# Anyone know how to find the ground wire?



## Adam Hamel (Aug 4, 2020)

Full disclosure: I know next to nothing about anything under the car's hood. But I'm trying to install some LED DRLs, and the manual says I need to wire one of the wires to the ground in my car (granted, the thing looks like it was written with Google Translate from Chinese). Ideally, I think this would be the battery or something close to it, but my battery's in the back... so... that's not gonna work. I know a lot of you are Gen1 owners, but do you know if there's a ground wire up front I can connect to? I appreciate any advice you have.


----------



## 71mk3lincoln (Feb 6, 2021)

Just find a bolt. Put eyelet on wire.
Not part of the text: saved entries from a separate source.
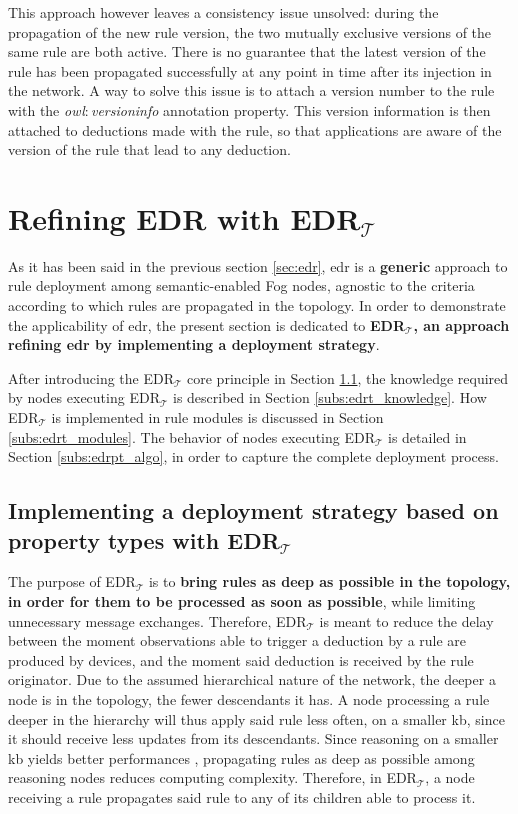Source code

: \documentclass{iosart2c}
\newcommand{\edrt}{EDR$_{\mathcal{T}}$\xspace}
\newcommand{\namespace}[1]{\textit{#1$:$}}
\newcommand{\concept}[2]{\namespace{#1}\-\textit{#2}}
\begin{document}
This approach however leaves a consistency issue unsolved: during the propagation of the new rule version, the two mutually exclusive versions of the same rule are both active. 
There is no guarantee that the latest version of the rule has been propagated successfully at any point in time after its injection in the network.
A way to solve this issue is to attach a version number to the rule with the \concept{owl}{version\-info} annotation property.
This version information is then attached to deductions made with the rule, so that applications are aware of the version of the rule that lead to any deduction.

\section{Refining EDR with \edrt}
\label{sec:edrpt}

As it has been said in the previous section \textsection \ref{sec:edr}, \gls{edr} is a \textbf{generic} approach to rule deployment among semantic-enabled Fog nodes, agnostic to the criteria according to which rules are propagated in the topology.
In order to demonstrate the applicability of \gls{edr}, the present section is dedicated to \textbf{\edrt, an approach refining \gls{edr} by implementing a deployment strategy}.

After introducing the \edrt core principle in Section \textsection \ref{subs:overview_edrt}, the knowledge required by nodes executing \edrt is described in Section \textsection \ref{subs:edrt_knowledge}.
How \edrt is implemented in rule modules is discussed in Section \textsection \ref{subs:edrt_modules}.
The behavior of nodes executing \edrt is detailed in Section \textsection \ref{subs:edrpt_algo}, in order to capture the complete deployment process.

\subsection{Implementing a deployment strategy based on property types with \edrt}
\label{subs:overview_edrt}

The purpose of \edrt is to \textbf{bring rules as deep as possible in the topology, in order for them to be processed as soon as possible}, while limiting unnecessary message exchanges.
Therefore, \edrt is meant to reduce the delay between the moment observations able to trigger a deduction by a rule are produced by devices, and the moment said deduction is received by the rule originator.
Due to the assumed hierarchical nature of the network, the deeper a node is in the topology, the fewer descendants it has.
A node processing a rule deeper in the hierarchy will thus apply said rule less often, on a smaller \gls{kb}, since it should receive less updates from its descendants.
Since reasoning on a smaller \gls{kb} yields better performances \cite{Maarala2017}, propagating rules as deep as possible among reasoning nodes reduces computing complexity.
Therefore, in \edrt, a node receiving a rule propagates said rule to any of its children able to process it. 
\end{document}
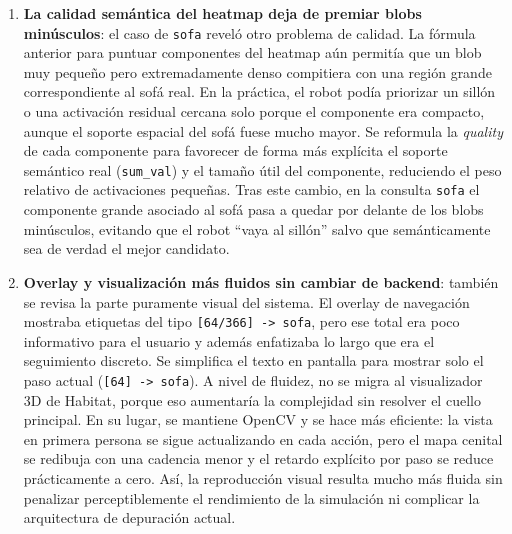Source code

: \documentclass[11pt,a4paper]{article}
\begin{document}
\begin{enumerate}
  \item \textbf{La calidad semántica del heatmap deja de premiar blobs
        minúsculos}: el caso de \texttt{sofa} reveló otro problema de calidad.
        La fórmula anterior para puntuar componentes del heatmap aún permitía
        que un blob muy pequeño pero extremadamente denso compitiera con una
        región grande correspondiente al sofá real. En la práctica, el robot
        podía priorizar un sillón o una activación residual cercana solo porque
        el componente era compacto, aunque el soporte espacial del sofá fuese
        mucho mayor. Se reformula la \textit{quality} de cada componente para
        favorecer de forma más explícita el soporte semántico real
        (\texttt{sum\_val}) y el tamaño útil del componente, reduciendo el peso
        relativo de activaciones pequeñas. Tras este cambio, en la consulta
        \texttt{sofa} el componente grande asociado al sofá pasa a quedar por
        delante de los blobs minúsculos, evitando que el robot ``vaya al
        sillón'' salvo que semánticamente sea de verdad el mejor candidato.

  \item \textbf{Overlay y visualización más fluidos sin cambiar de backend}:
        también se revisa la parte puramente visual del sistema. El overlay de
        navegación mostraba etiquetas del tipo \texttt{[64/366] -> sofa}, pero
        ese total era poco informativo para el usuario y además enfatizaba lo
        largo que era el seguimiento discreto. Se simplifica el texto en
        pantalla para mostrar solo el paso actual (\texttt{[64] -> sofa}). A
        nivel de fluidez, no se migra al visualizador 3D de Habitat, porque
        eso aumentaría la complejidad sin resolver el cuello principal. En su
        lugar, se mantiene OpenCV y se hace más eficiente: la vista en primera
        persona se sigue actualizando en cada acción, pero el mapa cenital se
        redibuja con una cadencia menor y el retardo explícito por paso se
        reduce prácticamente a cero. Así, la reproducción visual resulta mucho
        más fluida sin penalizar perceptiblemente el rendimiento de la
        simulación ni complicar la arquitectura de depuración actual.


\end{enumerate}
\end{document}
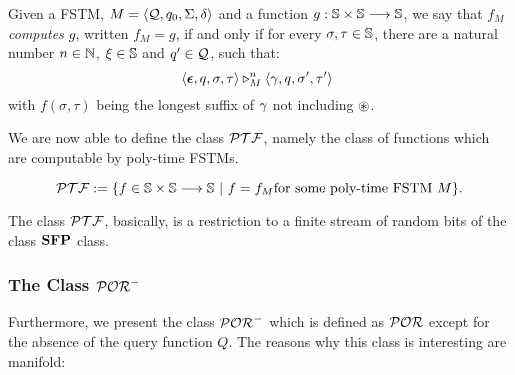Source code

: %

\begin{defn}\label{def:FSTMcomputation}
Given a FSTM,
$M = \langle \textcolor{black}{\mathcal{Q}}, \textcolor{black}{q_0}, \textcolor{black}{\Sigma}, \textcolor{black}{\delta}\rangle$
and a function $g: \mathbb{S}\times \mathbb{S} \longrightarrow \mathbb{S}$,
we say that \emph{$f_M$ computes $g$}, written $f_M=g$,
if and only if for every
$\sigma, \tau \in \mathbb{S}$,
there are a natural number $n\in \mathbb{N}$, $\textcolor{black}{\xi}\in \mathbb{S}$ and $\textcolor{black}{q'} \in \mathcal{Q}$,
such that:
$$
\langle \bm{\epsilon}, q, \sigma, \tau\rangle \triangleright^n_M
\langle \gamma,  q, \sigma', \tau'\rangle\
$$
with $f(\sigma, \tau)$ being
the longest suffix of $\textcolor{black}{\gamma}$ not including
$\textcolor{black}{\circledast}$.
\end{defn}




We are now able to define the class
$\mathcal{PTF}$, namely the class of functions
which are computable by poly-time FSTMs.



\begin{defn}\label{df:poly-time}
$$
\mathcal{PTF} := \{f \in \mathbb{S} \times \mathbb{S} \longrightarrow \mathbb{S} \ | \ f=f_M \text{for some poly-time FSTM $M$}\}.
$$
\end{defn}

\noindent
The class $\mathcal{PTF}$, basically, is a restriction to a finite stream of random bits
of the class $\mathbf{SFP}$ class.









\subsubsection{The Class $\mathcal{POR}^-$}
\label{sub:por-o}

%
Furthermore, we present the class
$\mathcal{POR}^-$ which is defined as
$\mathcal{POR}$ except for the
absence of the query function $Q$.
%
The reasons why this class is interesting are manifold:


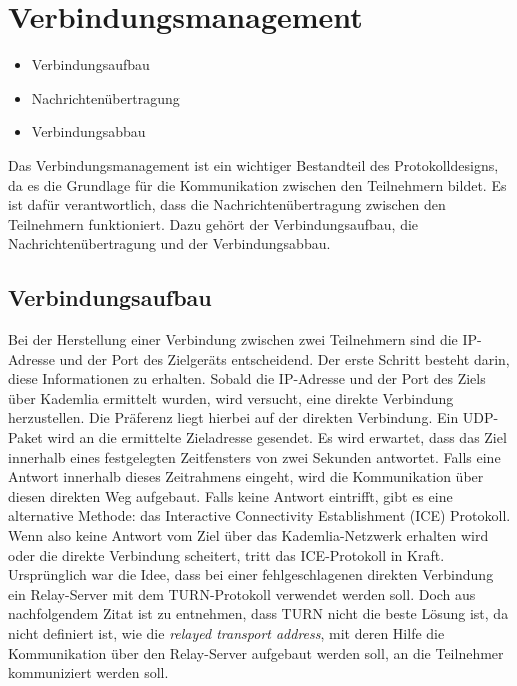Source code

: \section{Verbindungsmanagement}
\label{subsec:verbindungsmanagement}

\begin{itemize}
    \item Verbindungsaufbau
    \item Nachrichtenübertragung
    \item Verbindungsabbau
\end{itemize}


\noindent Das Verbindungsmanagement ist ein wichtiger Bestandteil des Protokolldesigns, da es die Grundlage für die Kommunikation zwischen den Teilnehmern bildet. Es ist dafür verantwortlich, dass die Nachrichtenübertragung zwischen den Teilnehmern funktioniert. Dazu gehört der Verbindungsaufbau, die Nachrichtenübertragung und der Verbindungsabbau.

\subsection{Verbindungsaufbau}

Bei der Herstellung einer Verbindung zwischen zwei Teilnehmern sind die IP-Adresse und der Port des Zielgeräts entscheidend. Der erste Schritt besteht darin, diese Informationen zu erhalten. Sobald die IP-Adresse und der Port des Ziels über Kademlia ermittelt wurden, wird versucht, eine direkte Verbindung herzustellen. Die Präferenz liegt hierbei auf der direkten Verbindung. Ein UDP-Paket wird an die ermittelte Zieladresse gesendet. Es wird erwartet, dass das Ziel innerhalb eines festgelegten Zeitfensters von zwei Sekunden antwortet. Falls eine Antwort innerhalb dieses Zeitrahmens eingeht, wird die Kommunikation über diesen direkten Weg aufgebaut. Falls keine Antwort eintrifft, gibt es eine alternative Methode: das Interactive Connectivity Establishment (ICE) Protokoll. Wenn also keine Antwort vom Ziel über das Kademlia-Netzwerk erhalten wird oder die direkte Verbindung scheitert, tritt das ICE-Protokoll in Kraft.
Ursprünglich war die Idee, dass bei einer fehlgeschlagenen direkten Verbindung ein Relay-Server mit dem TURN-Protokoll verwendet werden soll. Doch aus nachfolgendem Zitat ist zu entnehmen, dass TURN nicht die beste Lösung ist, da nicht definiert ist, wie die \textit{relayed transport address}, mit deren Hilfe die Kommunikation über den Relay-Server aufgebaut werden soll, an die Teilnehmer kommuniziert werden soll.


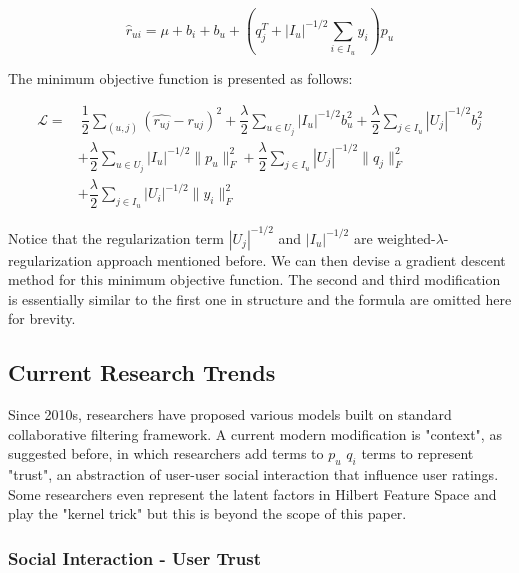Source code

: \documentclass[letter paper, 11pt]{article}
\begin{document}
	\begin{equation}
		\hat{r}_{ui} = \mu + b_i + b_u  + (q_j^T + |I_u|^{-1/2}\sum_{i \in I_u} y_i) p_u
	\end{equation}
	
	The minimum objective function is presented as follows:
	
	\begin{equation}
		\tag*{First Modification of Extended SVD++}
		\begin{split}
			\mathcal{L} = &\ \dfrac{1}{2} \sum_{(u, j)} (\hat{r_{uj}} - r_{uj})^2 + \dfrac{\lambda}{2} \sum_{u \in U_j} |I_u|^{-1/2} b_u^2 + \dfrac{\lambda}{2} \sum_{j \in I_u} |U_j|^{-1/2} b_j^2 \\
			& + \dfrac{\lambda}{2} \sum_{u \in U_j} |I_u|^{-1/2} \|p_u\|_F^{2} + \dfrac{\lambda}{2} \sum_{j \in I_u} |U_j|^{-1/2} \|q_j\|_F^{2} \\
			& + \dfrac{\lambda}{2} \sum_{j \in I_u} |U_i|^{-1/2} \|y_i\|_F^{2}
		\end{split}
	\end{equation}
	
	Notice that the regularization term $|U_j|^{-1/2}$ and $|I_u|^{-1/2}$ are weighted-$\lambda$-regularization approach mentioned before. We can then devise a gradient descent method for this minimum objective function. The second and third modification is essentially similar to the first one in structure and the formula are omitted here for brevity.
	
	
	\subsection{Current Research Trends}
	Since 2010s, researchers have proposed various models built on standard collaborative filtering framework. A current modern modification is "context", as suggested before, in which researchers add terms to $p_u$ $q_i$ terms to represent "trust", an abstraction of user-user social interaction that influence user ratings. Some researchers even represent the latent factors in Hilbert Feature Space and play the "kernel trick" \cite{Kernel-MF} but this is beyond the scope of this paper.
	
	\subsubsection{Social Interaction - User Trust}
	
\end{document}
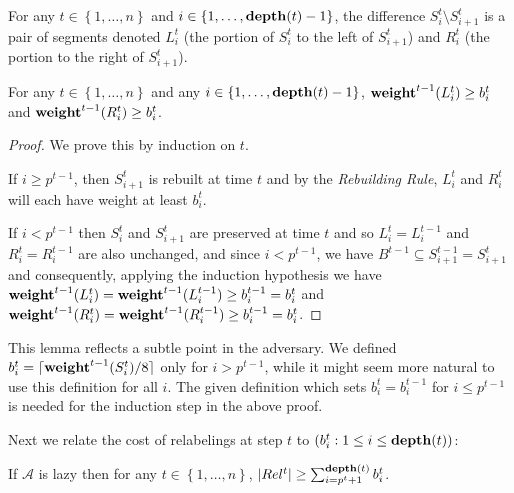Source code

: \documentclass[unicode,review]{siamart1116}
\newcommand{\A}{\mathcal{A}}
\newcommand{\natInt}[2]{ \left\{ #1, \dotsc, #2 \right\} }
\newcommand{\weight}{{\rm {\bf weight}}}
\newcommand{\depth}{{\rm {\bf depth}}}
\numberwithin{theorem}{section}
\begin{document}
For any $t \in \natInt{1}{n}$ and $i \in \natInt{1}{\depth(t)-1}$, the
difference $S^t_i \setminus S^t_{i+1}$ is a pair of segments 
denoted $L^t_i$ (the portion of $S^t_i$ to the left of $S^t_{i+1}$)
and $R^t_i$ (the portion to the right of $S^t_{i+1}$).

\begin{lemma}
\label{l-b}  For  any $t \in \natInt{1}{n}$ and any $i \in \natInt{1}{\depth(t)-1}$, $\weight^{t-1}(L^t_i) \geq b^t_i$
and $\weight^{t-1}(R^t_i) \geq b^t_i$.
\end{lemma}

\begin{proof}
We prove this by induction on $t$.  

If $i \ge  p^{t-1}$, then $S^t_{i+1}$ is rebuilt at time $t$ and by the \emph{Rebuilding Rule},
$L^t_i$ and $R^t_i$ will each have weight at least $b^t_i$.

If $i < p^{t-1}$ then $S^t_i$ and $S^t_{i+1}$ are preserved at time $t$ and so $L^t_i=L^{t-1}_i$ and $R^t_i=R^{t-1}_i$
are also unchanged, and since $i < p^{t-1}$, 
we have $B^{t-1} \subseteq S^{t-1}_{i+1}=S^{t}_{i+1}$
and consequently, applying the induction hypothesis
we have $\weight^{t-1}(L^t_i)=\weight^{t-1}(L^{t-1}_i) \geq b^{t-1}_i=b^t_i$ 
and $\weight^{t-1}(R^t_i)=\weight^{t-1}(R^{t-1}_i) \geq b^{t-1}_i=b^t_i$.  
\end{proof}

This lemma reflects a subtle point in the adversary.  We defined $b^t_i=\lceil \weight^{t-1}(S^t_i)/8 \rceil$ only for $i >p^{t-1}$,
while it might seem more natural to use this definition for all $i$. 
The given definition which sets $b^t_i=b^{t-1}_i$ for $i \leq p^{t-1}$ is
needed for the induction step in the above proof.

Next we relate the cost of relabelings at step $t$ to $(b^t_i:1 \leq i \leq \depth(t))$:

\begin{lemma}
\label{l-rel}
If $\A$ is lazy then for any $t \in \natInt{1}{n}$, $|Rel^t| \ge \sum_{i=p^t+1}^{\depth(t)} b^t_i$.
\end{lemma}
\end{document}
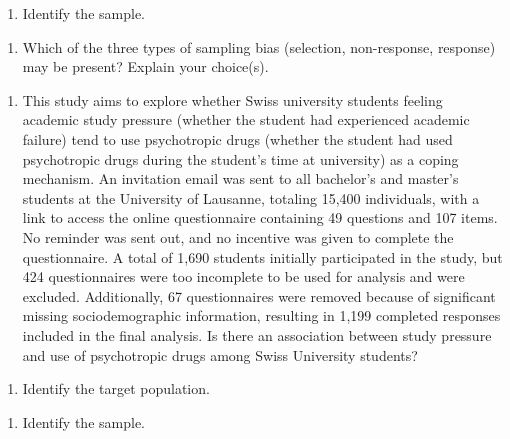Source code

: \documentclass[
]{report}
\providecommand{\tightlist}{%
  \setlength{\itemsep}{0pt}\setlength{\parskip}{0pt}}
\begin{document}
\begin{enumerate}
\def\labelenumi{\alph{enumi}.}
\setcounter{enumi}{1}
\tightlist
\item
  Identify the sample.
\end{enumerate}

\vspace{0.4in}

\begin{enumerate}
\def\labelenumi{\alph{enumi}.}
\setcounter{enumi}{2}
\tightlist
\item
  Which of the three types of sampling bias (selection, non-response, response) may be present? Explain your choice(s).
\end{enumerate}

\vspace{0.5in}

\newpage

\begin{enumerate}
\def\labelenumi{\arabic{enumi}.}
\setcounter{enumi}{2}
\tightlist
\item
  This study aims to explore whether Swiss university students feeling academic study pressure (whether the student had experienced academic failure) tend to use psychotropic drugs (whether the student had used psychotropic drugs during the student's time at university) as a coping mechanism. An invitation email was sent to all bachelor's and master's students at the University of Lausanne, totaling 15,400 individuals, with a link to access the online questionnaire containing 49 questions and 107 items. No reminder was sent out, and no incentive was given to complete the questionnaire. A total of 1,690 students initially participated in the study, but 424 questionnaires were too incomplete to be used for analysis and were excluded. Additionally, 67 questionnaires were removed because of significant missing sociodemographic information, resulting in 1,199 completed responses included in the final analysis. Is there an association between study pressure and use of psychotropic drugs among Swiss University students?
\end{enumerate}

\begin{enumerate}
\def\labelenumi{\alph{enumi}.}
\tightlist
\item
  Identify the target population.
\end{enumerate}

\vspace{0.4in}

\begin{enumerate}
\def\labelenumi{\alph{enumi}.}
\setcounter{enumi}{1}
\tightlist
\item
  Identify the sample.
\end{enumerate}
\end{document}
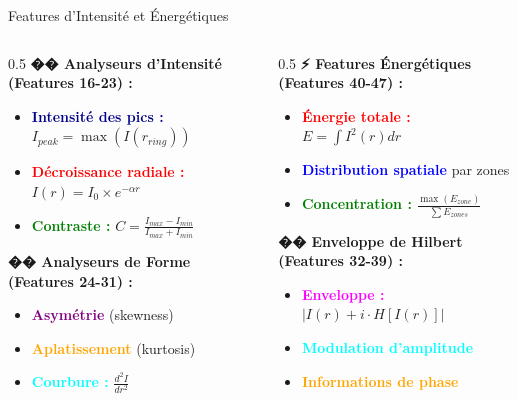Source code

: \documentclass[aspectratio=169]{beamer}
\begin{document}
\begin{frame}{Features d'Intensité et Énergétiques}
    \begin{columns}
        \begin{column}{0.5\textwidth}
            \textbf{�� Analyseurs d'Intensité (Features 16-23) :}
            \begin{itemize}
                \item \textcolor{darkblue}{\textbf{Intensité des pics :}} $I_{peak} = \max(I(r_{ring}))$
                \item \textcolor{red}{\textbf{Décroissance radiale :}} $I(r) = I_0 \times e^{-\alpha r}$
                \item \textcolor{green}{\textbf{Contraste :}} $C = \frac{I_{max} - I_{min}}{I_{max} + I_{min}}$
            \end{itemize}

            \vspace{0.3cm}
            \textbf{�� Analyseurs de Forme (Features 24-31) :}
            \begin{itemize}
                \item \textcolor{purple}{\textbf{Asymétrie}} (skewness)
                \item \textcolor{orange}{\textbf{Aplatissement}} (kurtosis)
                \item \textcolor{cyan}{\textbf{Courbure :}} $\frac{d^2I}{dr^2}$
            \end{itemize}
        \end{column}
        \begin{column}{0.5\textwidth}
            \textbf{⚡ Features Énergétiques (Features 40-47) :}
            \begin{itemize}
                \item \textcolor{red}{\textbf{Énergie totale :}} $E = \int I^2(r) dr$
                \item \textcolor{blue}{\textbf{Distribution spatiale}} par zones
                \item \textcolor{green}{\textbf{Concentration :}} $\frac{\max(E_{zone})}{\sum E_{zones}}$
            \end{itemize}

            \vspace{0.3cm}
            \textbf{�� Enveloppe de Hilbert (Features 32-39) :}
            \begin{itemize}
                \item \textcolor{magenta}{\textbf{Enveloppe :}} $|I(r) + i \cdot H[I(r)]|$
                \item \textcolor{cyan}{\textbf{Modulation d'amplitude}}
                \item \textcolor{orange}{\textbf{Informations de phase}}
            \end{itemize}
        \end{column}
    \end{columns}
\end{frame}
\end{document}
Sand down to bare metal around bolt. Attach eyelet. Your good. The whole car is a ground. keep in mind the shorter the wire the better.


----------



## Snipesy (Dec 7, 2015)

Should be a bolt or something for the lights to ground to. Just undo that and place your eyelet there.


----------



## Ma v e n (Oct 8, 2018)

There should be a dedicated ground location near the fuse block under the hood, for jump starting purposes. Use that, don't disturb another ground location and risk inducing problems into the electrical system when your not skilled with them.


----------



## moradajoe (Jan 15, 2021)

Strip your wire needed to be grounded, cut it to length, and be sure it is barely long enough to sweep across the pavement while driving "hints" ground wire!


----------



## jacen33 (Jan 16, 2019)

The whole car body and frame is ground. Just tap a screw anywhere or find a bolt.


----------